_WORK TASK:_
Search the data below, and report every line in which "longer" occurs.

_DATASET RECORDS:_
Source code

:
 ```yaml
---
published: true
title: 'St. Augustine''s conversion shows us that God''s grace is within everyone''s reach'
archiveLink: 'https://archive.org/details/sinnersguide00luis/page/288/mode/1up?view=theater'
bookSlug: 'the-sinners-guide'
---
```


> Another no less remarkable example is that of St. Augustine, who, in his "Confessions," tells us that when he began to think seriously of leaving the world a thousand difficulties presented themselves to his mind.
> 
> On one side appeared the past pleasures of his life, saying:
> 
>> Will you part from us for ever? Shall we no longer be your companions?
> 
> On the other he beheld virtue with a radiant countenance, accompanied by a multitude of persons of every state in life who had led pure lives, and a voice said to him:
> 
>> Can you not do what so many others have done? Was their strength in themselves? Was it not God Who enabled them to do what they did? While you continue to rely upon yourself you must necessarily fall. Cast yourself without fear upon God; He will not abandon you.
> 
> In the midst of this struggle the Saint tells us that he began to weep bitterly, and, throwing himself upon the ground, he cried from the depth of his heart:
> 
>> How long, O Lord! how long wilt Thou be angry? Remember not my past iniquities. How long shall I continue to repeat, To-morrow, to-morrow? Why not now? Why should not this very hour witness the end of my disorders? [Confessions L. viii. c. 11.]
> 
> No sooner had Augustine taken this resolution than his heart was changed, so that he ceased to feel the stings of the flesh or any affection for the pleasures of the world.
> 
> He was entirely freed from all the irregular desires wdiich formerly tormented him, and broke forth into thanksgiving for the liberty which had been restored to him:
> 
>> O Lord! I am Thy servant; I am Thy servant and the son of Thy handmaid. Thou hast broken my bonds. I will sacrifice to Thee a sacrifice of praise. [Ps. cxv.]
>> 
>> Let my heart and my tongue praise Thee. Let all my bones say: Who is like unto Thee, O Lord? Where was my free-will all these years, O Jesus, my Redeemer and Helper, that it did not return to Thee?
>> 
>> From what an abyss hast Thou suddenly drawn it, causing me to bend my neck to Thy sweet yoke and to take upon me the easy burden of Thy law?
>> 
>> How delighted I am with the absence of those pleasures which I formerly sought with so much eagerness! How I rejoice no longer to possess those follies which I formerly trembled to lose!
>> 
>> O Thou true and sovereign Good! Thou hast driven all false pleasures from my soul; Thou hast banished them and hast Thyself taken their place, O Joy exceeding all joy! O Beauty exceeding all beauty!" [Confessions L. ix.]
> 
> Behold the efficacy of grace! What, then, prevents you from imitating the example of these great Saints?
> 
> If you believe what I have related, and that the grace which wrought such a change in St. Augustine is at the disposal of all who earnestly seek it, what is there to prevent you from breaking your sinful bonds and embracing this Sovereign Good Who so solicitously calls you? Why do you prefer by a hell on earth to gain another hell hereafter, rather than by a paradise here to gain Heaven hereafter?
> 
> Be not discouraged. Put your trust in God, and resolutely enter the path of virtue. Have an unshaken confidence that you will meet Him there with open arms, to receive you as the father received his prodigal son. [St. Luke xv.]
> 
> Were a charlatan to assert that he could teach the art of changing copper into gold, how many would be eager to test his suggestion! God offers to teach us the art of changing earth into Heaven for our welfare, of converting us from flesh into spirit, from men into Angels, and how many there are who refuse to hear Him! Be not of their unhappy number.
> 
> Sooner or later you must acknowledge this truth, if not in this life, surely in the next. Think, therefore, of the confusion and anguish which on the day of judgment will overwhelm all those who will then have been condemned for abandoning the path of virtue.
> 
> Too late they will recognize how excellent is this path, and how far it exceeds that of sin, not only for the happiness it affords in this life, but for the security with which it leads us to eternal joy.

_RESPONSE AREA:_
>> Will you part from us for ever? Shall we no longer be your companions?
>> How delighted I am with the absence of those pleasures which I formerly sought with so much eagerness! How I rejoice no longer to possess those follies which I formerly trembled to lose!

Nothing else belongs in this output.